AUDUBON, JOHN JAMES Autograph letter signed.
To Thomas Allis, Friends Retreat, Yorkshire, dated London, July 29, 1831. Single page on folded notepaper, twelve lines of text (plus salutation and felicitation) in brown ink, address panel on verso of the last leaf. 9 3/4 x 8 inches (25 x 20 cm). First leaf a tad lightstained from an earlier framing, the verso of the terminal leaf rather browned, with notes of an ornithological nature in pencil next to the address panel (possibly by Allis?). Usual folds, with minor separations on the blank leaf; framed with a portrait.
"I give this to my friend Mr. Robt Havell the Engraver with the view to introduce him to you--he visits York for the purpose of shewing his works and mine at the meeting of Naturalists in September and I will be thankful to you for any advice or introductions you care to give him. He will tell you of our sailing for America. I shall not forget the Bird you want be assured..."

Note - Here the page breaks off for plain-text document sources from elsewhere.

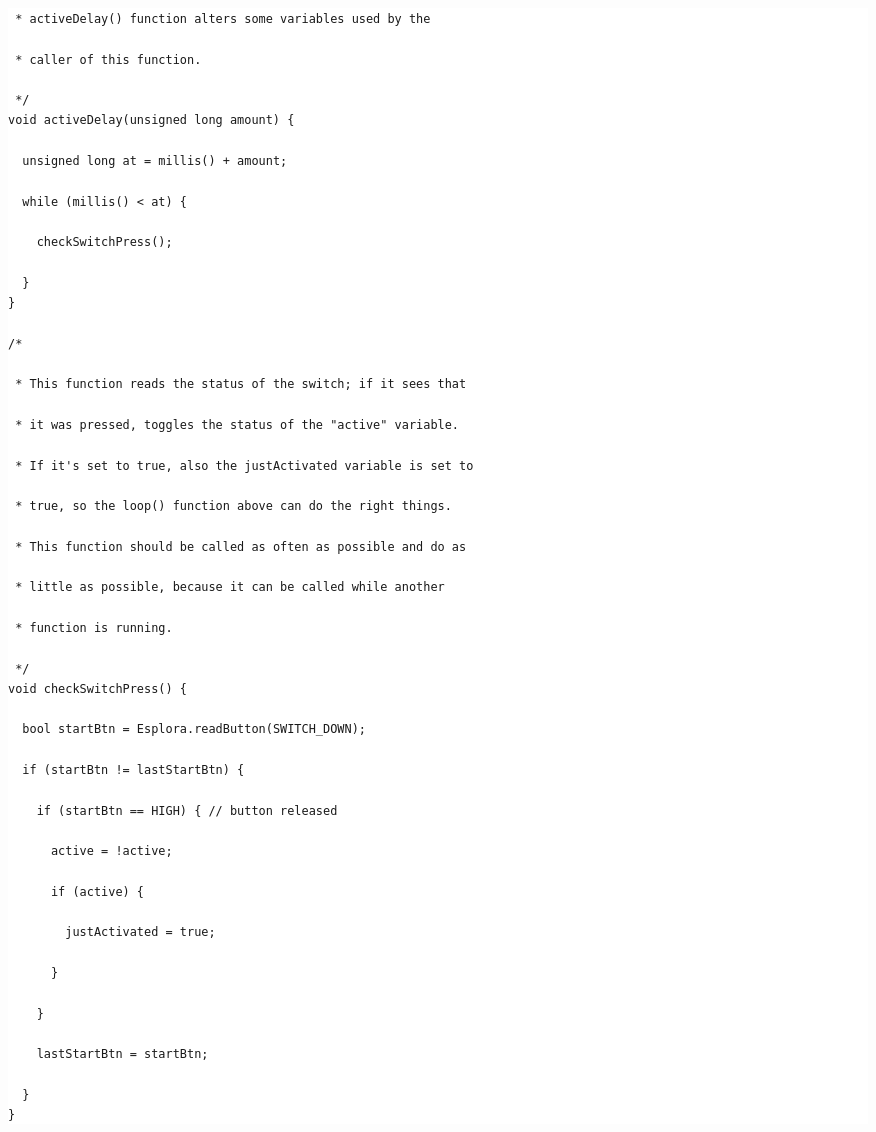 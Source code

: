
 ```arduino
 * activeDelay() function alters some variables used by the

 * caller of this function.

 */
void activeDelay(unsigned long amount) {

  unsigned long at = millis() + amount;

  while (millis() < at) {

    checkSwitchPress();

  }
}

/*

 * This function reads the status of the switch; if it sees that

 * it was pressed, toggles the status of the "active" variable.

 * If it's set to true, also the justActivated variable is set to

 * true, so the loop() function above can do the right things.

 * This function should be called as often as possible and do as

 * little as possible, because it can be called while another

 * function is running.

 */
void checkSwitchPress() {

  bool startBtn = Esplora.readButton(SWITCH_DOWN);

  if (startBtn != lastStartBtn) {

    if (startBtn == HIGH) { // button released

      active = !active;

      if (active) {

        justActivated = true;

      }

    }

    lastStartBtn = startBtn;

  }
}
```
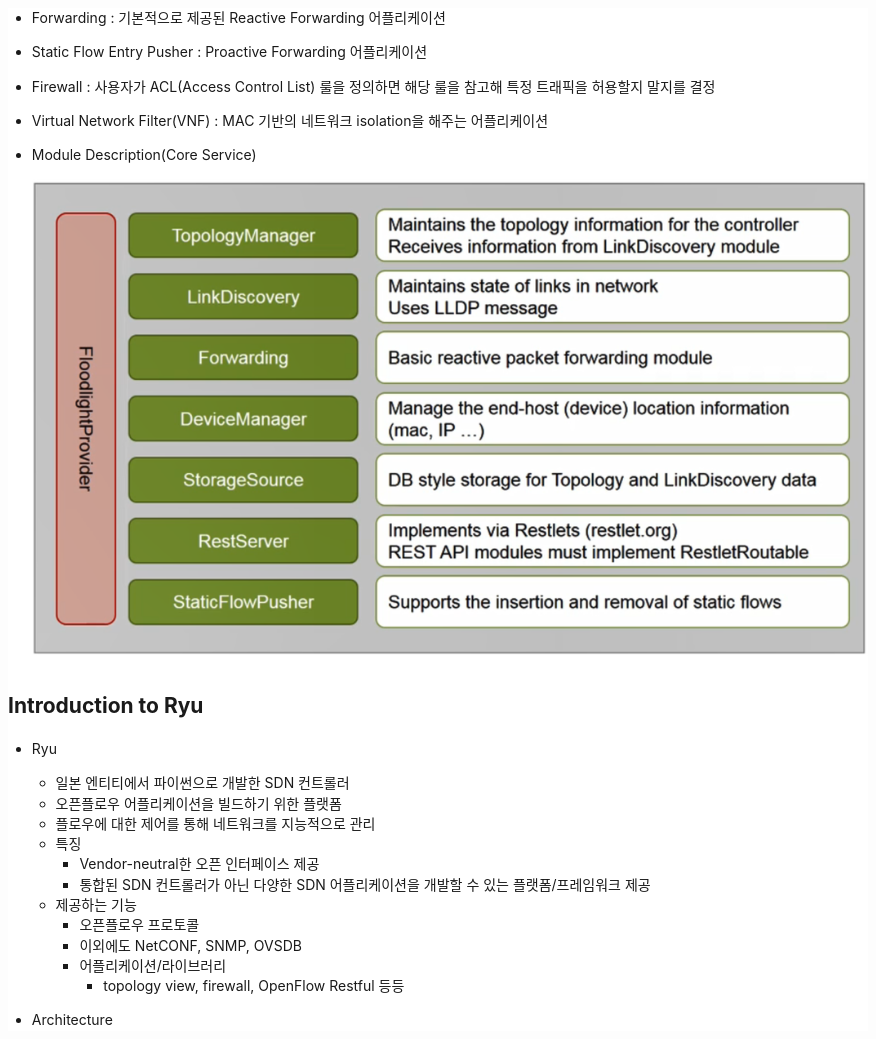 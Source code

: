   - Forwarding : 기본적으로 제공된 Reactive Forwarding 어플리케이션
  - Static Flow Entry Pusher : Proactive Forwarding 어플리케이션
  - Firewall : 사용자가 ACL(Access Control List) 룰을 정의하면 해당 룰을 참고해 특정 트래픽을 허용할지 말지를 결정
  - Virtual Network Filter(VNF) : MAC 기반의 네트워크 isolation을 해주는 어플리케이션

- Module Description(Core Service)

  ![image-20210216132418051](images/image-20210216132418051.png)

## Introduction to Ryu

- Ryu

  - 일본 엔티티에서 파이썬으로 개발한 SDN 컨트롤러
  - 오픈플로우 어플리케이션을 빌드하기 위한 플랫폼
  - 플로우에 대한 제어를 통해 네트워크를 지능적으로 관리
  - 특징
    - Vendor-neutral한 오픈 인터페이스 제공
    - 통합된 SDN 컨트롤러가 아닌 다양한 SDN 어플리케이션을 개발할 수 있는 플랫폼/프레임워크 제공
  - 제공하는 기능
    - 오픈플로우 프로토콜
    - 이외에도 NetCONF, SNMP, OVSDB
    - 어플리케이션/라이브러리
      - topology view, firewall, OpenFlow Restful 등등

- Architecture
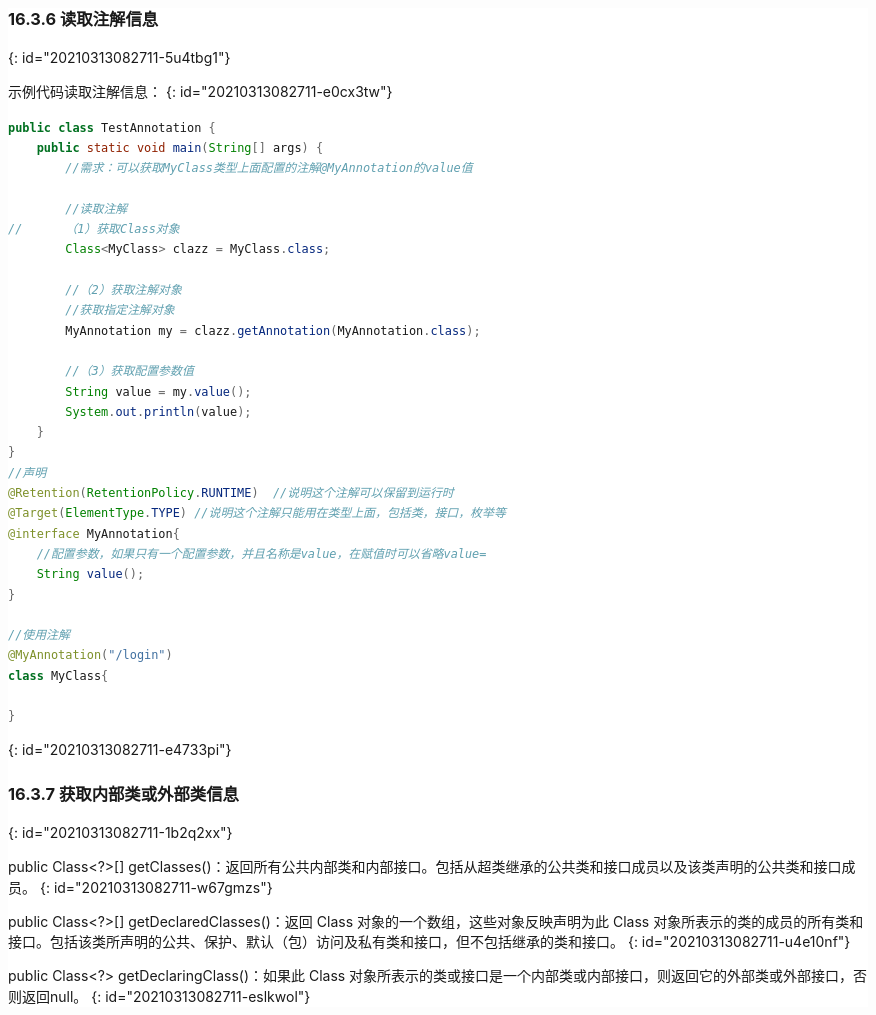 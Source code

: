 ### 16.3.6 读取注解信息
{: id="20210313082711-5u4tbg1"}

示例代码读取注解信息：
{: id="20210313082711-e0cx3tw"}

```java
public class TestAnnotation {
	public static void main(String[] args) {
		//需求：可以获取MyClass类型上面配置的注解@MyAnnotation的value值
	
		//读取注解
//		（1）获取Class对象
		Class<MyClass> clazz = MyClass.class;
	
		//（2）获取注解对象
		//获取指定注解对象
		MyAnnotation my = clazz.getAnnotation(MyAnnotation.class);
	
		//（3）获取配置参数值
		String value = my.value();
		System.out.println(value);
	}
}
//声明
@Retention(RetentionPolicy.RUNTIME)  //说明这个注解可以保留到运行时
@Target(ElementType.TYPE) //说明这个注解只能用在类型上面，包括类，接口，枚举等
@interface MyAnnotation{
	//配置参数，如果只有一个配置参数，并且名称是value，在赋值时可以省略value=
	String value();
}

//使用注解
@MyAnnotation("/login")
class MyClass{

}
```
{: id="20210313082711-e4733pi"}

### 16.3.7 获取内部类或外部类信息
{: id="20210313082711-1b2q2xx"}

public Class<?>[] getClasses()：返回所有公共内部类和内部接口。包括从超类继承的公共类和接口成员以及该类声明的公共类和接口成员。
{: id="20210313082711-w67gmzs"}

public Class<?>[] getDeclaredClasses()：返回 Class 对象的一个数组，这些对象反映声明为此 Class 对象所表示的类的成员的所有类和接口。包括该类所声明的公共、保护、默认（包）访问及私有类和接口，但不包括继承的类和接口。
{: id="20210313082711-u4e10nf"}

public Class<?> getDeclaringClass()：如果此 Class 对象所表示的类或接口是一个内部类或内部接口，则返回它的外部类或外部接口，否则返回null。
{: id="20210313082711-eslkwol"}
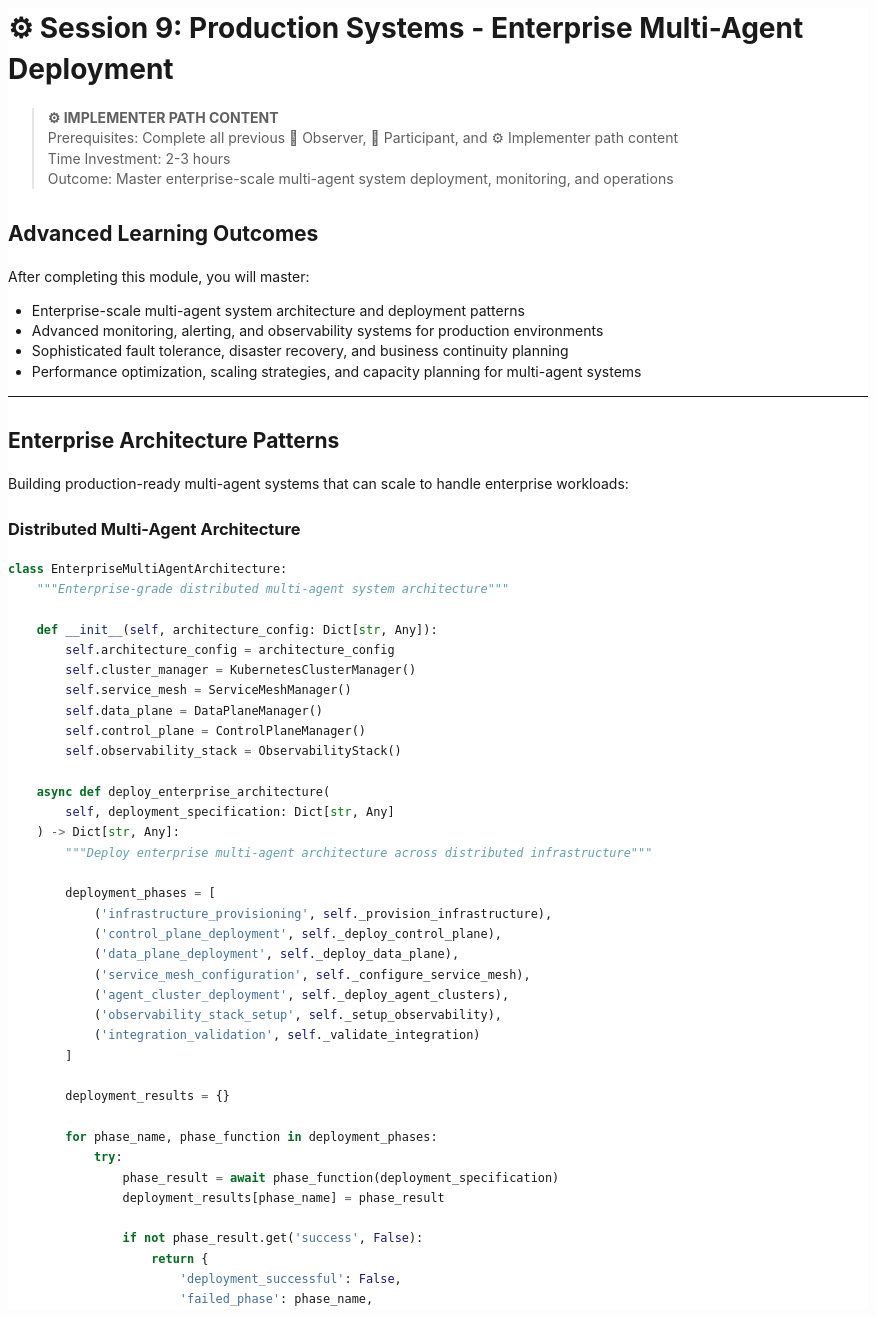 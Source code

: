 # ⚙️ Session 9: Production Systems - Enterprise Multi-Agent Deployment

> **⚙️ IMPLEMENTER PATH CONTENT**  
> Prerequisites: Complete all previous 🎯 Observer, 📝 Participant, and ⚙️ Implementer path content  
> Time Investment: 2-3 hours  
> Outcome: Master enterprise-scale multi-agent system deployment, monitoring, and operations  

## Advanced Learning Outcomes

After completing this module, you will master:  

- Enterprise-scale multi-agent system architecture and deployment patterns  
- Advanced monitoring, alerting, and observability systems for production environments  
- Sophisticated fault tolerance, disaster recovery, and business continuity planning  
- Performance optimization, scaling strategies, and capacity planning for multi-agent systems  

---

## Enterprise Architecture Patterns

Building production-ready multi-agent systems that can scale to handle enterprise workloads:

### Distributed Multi-Agent Architecture

```python
class EnterpriseMultiAgentArchitecture:
    """Enterprise-grade distributed multi-agent system architecture"""
    
    def __init__(self, architecture_config: Dict[str, Any]):
        self.architecture_config = architecture_config
        self.cluster_manager = KubernetesClusterManager()
        self.service_mesh = ServiceMeshManager()
        self.data_plane = DataPlaneManager()
        self.control_plane = ControlPlaneManager()
        self.observability_stack = ObservabilityStack()
        
    async def deploy_enterprise_architecture(
        self, deployment_specification: Dict[str, Any]
    ) -> Dict[str, Any]:
        """Deploy enterprise multi-agent architecture across distributed infrastructure"""
        
        deployment_phases = [
            ('infrastructure_provisioning', self._provision_infrastructure),
            ('control_plane_deployment', self._deploy_control_plane),
            ('data_plane_deployment', self._deploy_data_plane),
            ('service_mesh_configuration', self._configure_service_mesh),
            ('agent_cluster_deployment', self._deploy_agent_clusters),
            ('observability_stack_setup', self._setup_observability),
            ('integration_validation', self._validate_integration)
        ]
        
        deployment_results = {}
        
        for phase_name, phase_function in deployment_phases:
            try:
                phase_result = await phase_function(deployment_specification)
                deployment_results[phase_name] = phase_result
                
                if not phase_result.get('success', False):
                    return {
                        'deployment_successful': False,
                        'failed_phase': phase_name,
``` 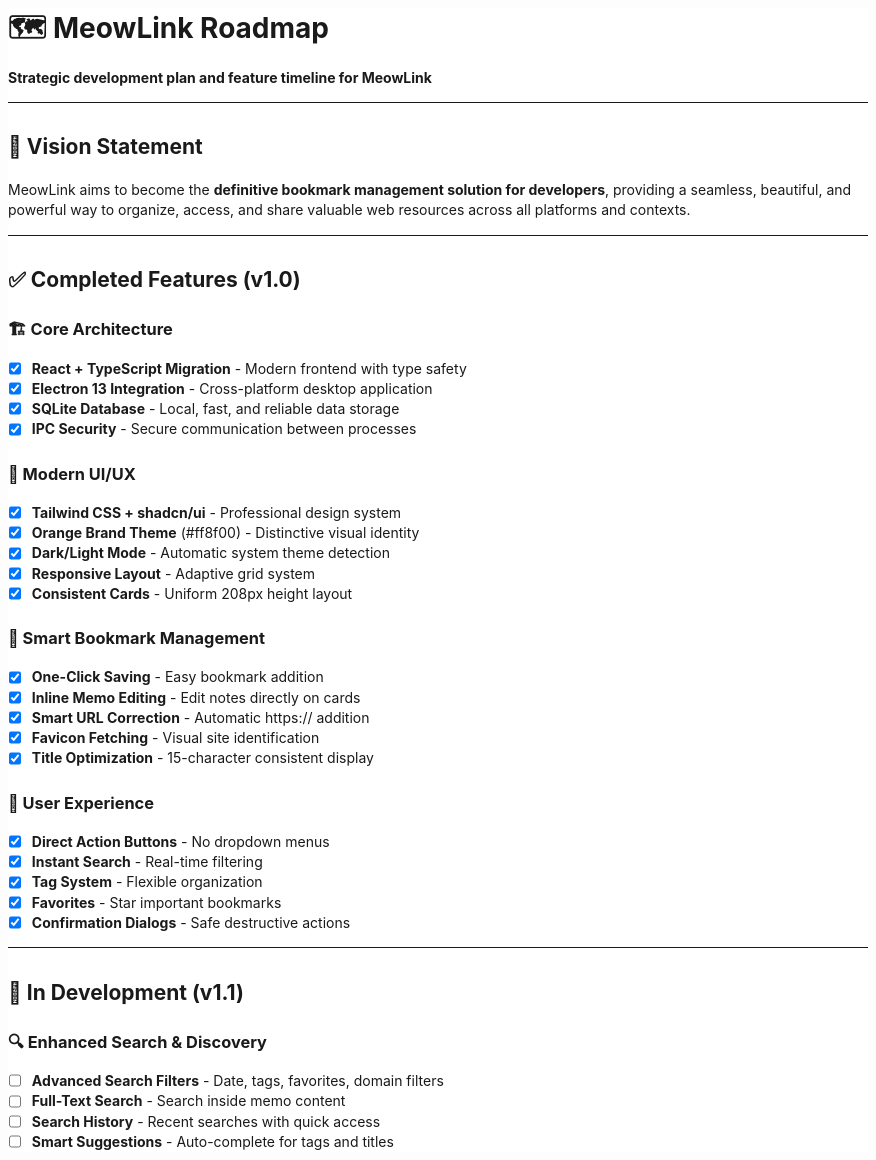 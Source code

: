 # 🗺 MeowLink Roadmap

**Strategic development plan and feature timeline for MeowLink**

---

## 🎯 **Vision Statement**

MeowLink aims to become the **definitive bookmark management solution for developers**, providing a seamless, beautiful, and powerful way to organize, access, and share valuable web resources across all platforms and contexts.

---

## ✅ **Completed Features (v1.0)**

### **🏗 Core Architecture**
- [x] **React + TypeScript Migration** - Modern frontend with type safety
- [x] **Electron 13 Integration** - Cross-platform desktop application
- [x] **SQLite Database** - Local, fast, and reliable data storage
- [x] **IPC Security** - Secure communication between processes

### **🎨 Modern UI/UX**
- [x] **Tailwind CSS + shadcn/ui** - Professional design system
- [x] **Orange Brand Theme** (#ff8f00) - Distinctive visual identity
- [x] **Dark/Light Mode** - Automatic system theme detection
- [x] **Responsive Layout** - Adaptive grid system
- [x] **Consistent Cards** - Uniform 208px height layout

### **🔗 Smart Bookmark Management**
- [x] **One-Click Saving** - Easy bookmark addition
- [x] **Inline Memo Editing** - Edit notes directly on cards
- [x] **Smart URL Correction** - Automatic https:// addition
- [x] **Favicon Fetching** - Visual site identification
- [x] **Title Optimization** - 15-character consistent display

### **🚀 User Experience**
- [x] **Direct Action Buttons** - No dropdown menus
- [x] **Instant Search** - Real-time filtering
- [x] **Tag System** - Flexible organization
- [x] **Favorites** - Star important bookmarks
- [x] **Confirmation Dialogs** - Safe destructive actions

---

## 🚧 **In Development (v1.1)**

### **🔍 Enhanced Search & Discovery**
- [ ] **Advanced Search Filters** - Date, tags, favorites, domain filters
- [ ] **Full-Text Search** - Search inside memo content
- [ ] **Search History** - Recent searches with quick access
- [ ] **Smart Suggestions** - Auto-complete for tags and titles
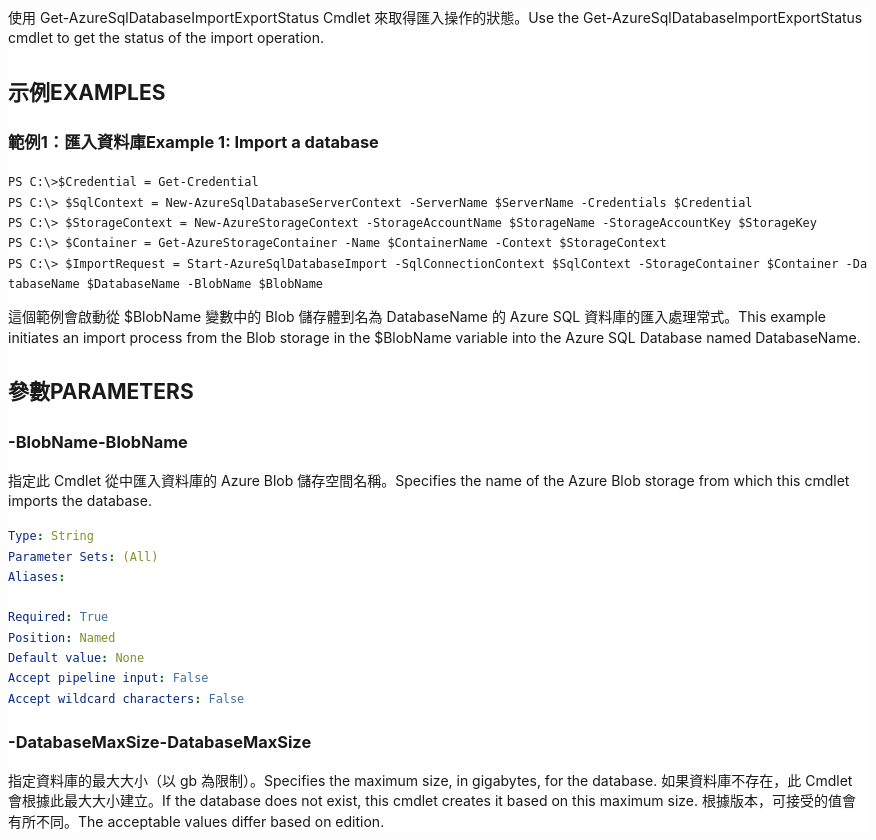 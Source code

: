 <span data-ttu-id="2b694-111">使用 Get-AzureSqlDatabaseImportExportStatus Cmdlet 來取得匯入操作的狀態。</span><span class="sxs-lookup"><span data-stu-id="2b694-111">Use the Get-AzureSqlDatabaseImportExportStatus cmdlet to get the status of the import operation.</span></span>

## <span data-ttu-id="2b694-112">示例</span><span class="sxs-lookup"><span data-stu-id="2b694-112">EXAMPLES</span></span>

### <span data-ttu-id="2b694-113">範例1：匯入資料庫</span><span class="sxs-lookup"><span data-stu-id="2b694-113">Example 1: Import a database</span></span>
```
PS C:\>$Credential = Get-Credential
PS C:\> $SqlContext = New-AzureSqlDatabaseServerContext -ServerName $ServerName -Credentials $Credential
PS C:\> $StorageContext = New-AzureStorageContext -StorageAccountName $StorageName -StorageAccountKey $StorageKey
PS C:\> $Container = Get-AzureStorageContainer -Name $ContainerName -Context $StorageContext
PS C:\> $ImportRequest = Start-AzureSqlDatabaseImport -SqlConnectionContext $SqlContext -StorageContainer $Container -DatabaseName $DatabaseName -BlobName $BlobName
```

<span data-ttu-id="2b694-114">這個範例會啟動從 $BlobName 變數中的 Blob 儲存體到名為 DatabaseName 的 Azure SQL 資料庫的匯入處理常式。</span><span class="sxs-lookup"><span data-stu-id="2b694-114">This example initiates an import process from the Blob storage in the $BlobName variable into the Azure SQL Database named DatabaseName.</span></span>

## <span data-ttu-id="2b694-115">參數</span><span class="sxs-lookup"><span data-stu-id="2b694-115">PARAMETERS</span></span>

### <span data-ttu-id="2b694-116">-BlobName</span><span class="sxs-lookup"><span data-stu-id="2b694-116">-BlobName</span></span>
<span data-ttu-id="2b694-117">指定此 Cmdlet 從中匯入資料庫的 Azure Blob 儲存空間名稱。</span><span class="sxs-lookup"><span data-stu-id="2b694-117">Specifies the name of the Azure Blob storage from which this cmdlet imports the database.</span></span>

```yaml
Type: String
Parameter Sets: (All)
Aliases: 

Required: True
Position: Named
Default value: None
Accept pipeline input: False
Accept wildcard characters: False
```

### <span data-ttu-id="2b694-118">-DatabaseMaxSize</span><span class="sxs-lookup"><span data-stu-id="2b694-118">-DatabaseMaxSize</span></span>
<span data-ttu-id="2b694-119">指定資料庫的最大大小（以 gb 為限制）。</span><span class="sxs-lookup"><span data-stu-id="2b694-119">Specifies the maximum size, in gigabytes, for the database.</span></span>
<span data-ttu-id="2b694-120">如果資料庫不存在，此 Cmdlet 會根據此最大大小建立。</span><span class="sxs-lookup"><span data-stu-id="2b694-120">If the database does not exist, this cmdlet creates it based on this maximum size.</span></span>
<span data-ttu-id="2b694-121">根據版本，可接受的值會有所不同。</span><span class="sxs-lookup"><span data-stu-id="2b694-121">The acceptable values differ based on edition.</span></span>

Thomas Allis was a well-regarded Yorkshire natural historian specializing in osteology, the author of several papers on avian anatomy; in the text for plate 306 of the Birds, Audubon notes that the bones of a female great northern diver (i.e., the loon) had been presented to Allis, quite possibly the specimen that is promised here. This letter, written during his 1830 trip to England with his wife, is remarkable for its mention of Robert Havell, Audubon's engraver, and for its brief glimpse into the promotional efforts that he and Havell undertook to ensure the success of the work. Audubon met with a level of recognition (even adulation) in England that had utterly eluded him in America, where he had antagonized the Philadelphia establishment (crucial for the support of any major American publishing project), including such giants as Titian Peale, the engraver Alexander Lawson, and George Ord (the friend and backer of the ornithologist Alexander Wilson). Ord in particular became a lifelong opponent; he blocked Audubon's efforts to approach Philadelphia engravers about his projected ornithological work, and it was this rejection that led to Audubon's English journeys and to his fruitful association with Havell.